[Dataset entries]
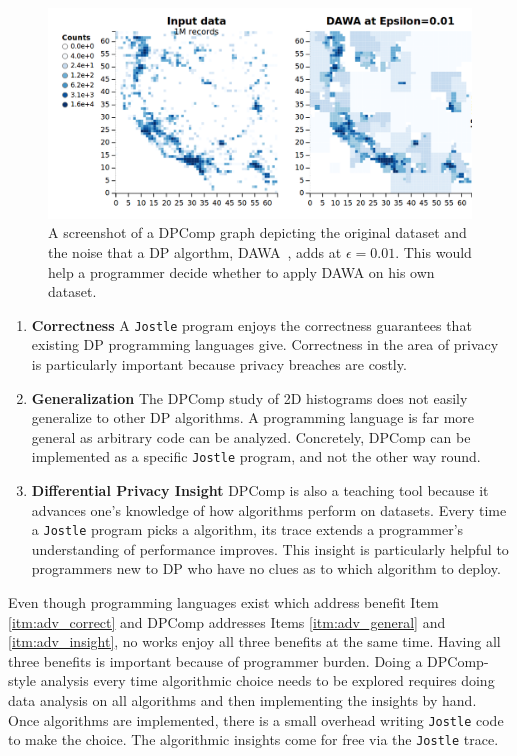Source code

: \documentclass[11pt]{report}
\newcommand{\Jostle}{\texttt{Jostle}}
\begin{document}
\begin{figure}
\begin{center}
\includegraphics[scale=0.3]{DPComp}
\end{center}
\caption{A screenshot of a DPComp graph depicting the original dataset and the noise that a DP algorthm, DAWA~\cite{Li:2014}, adds at $\epsilon=0.01$. This would help a programmer decide whether to apply DAWA on his own dataset.}\label{fig:dpcomp}
\end{figure}
\begin{enumerate}
\item \textbf{Correctness} A \Jostle{} program enjoys the correctness guarantees that existing DP programming languages give. Correctness in the area of privacy is particularly important because privacy breaches are costly.
\label{itm:adv_correct}
\item \textbf{Generalization} The DPComp study of 2D histograms does not easily generalize to other DP algorithms. A programming language is far more general as arbitrary code can be analyzed. Concretely, DPComp can be implemented as a specific \Jostle{} program, and not the other way round.
\label{itm:adv_general}
\item \textbf{Differential Privacy Insight} DPComp is also a teaching tool because it advances one's knowledge of how algorithms perform on datasets. Every time a \Jostle{} program picks a algorithm, its trace extends a programmer's understanding of performance improves. This insight is particularly helpful to programmers new to DP who have no clues as to which algorithm to deploy.
\label{itm:adv_insight}
\end{enumerate}

Even though programming languages exist which address benefit Item \ref{itm:adv_correct} and DPComp addresses Items \ref{itm:adv_general} and \ref{itm:adv_insight}, no works enjoy all three benefits at the same time. Having all three benefits is important because of programmer burden. Doing a DPComp-style analysis every time algorithmic choice needs to be explored requires doing data analysis on all algorithms and then implementing the insights by hand. Once algorithms are implemented, there is a small overhead writing \Jostle{} code to make the choice. The algorithmic insights come for free via the \Jostle{} trace.
\end{document}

Exercise instructions — Return, from the data, each line that has the word "trace" in it.

Answer box —
\item \textbf{Differential Privacy Insight} DPComp is also a teaching tool because it advances one's knowledge of how algorithms perform on datasets. Every time a \Jostle{} program picks a algorithm, its trace extends a programmer's understanding of performance improves. This insight is particularly helpful to programmers new to DP who have no clues as to which algorithm to deploy.
Even though programming languages exist which address benefit Item \ref{itm:adv_correct} and DPComp addresses Items \ref{itm:adv_general} and \ref{itm:adv_insight}, no works enjoy all three benefits at the same time. Having all three benefits is important because of programmer burden. Doing a DPComp-style analysis every time algorithmic choice needs to be explored requires doing data analysis on all algorithms and then implementing the insights by hand. Once algorithms are implemented, there is a small overhead writing \Jostle{} code to make the choice. The algorithmic insights come for free via the \Jostle{} trace.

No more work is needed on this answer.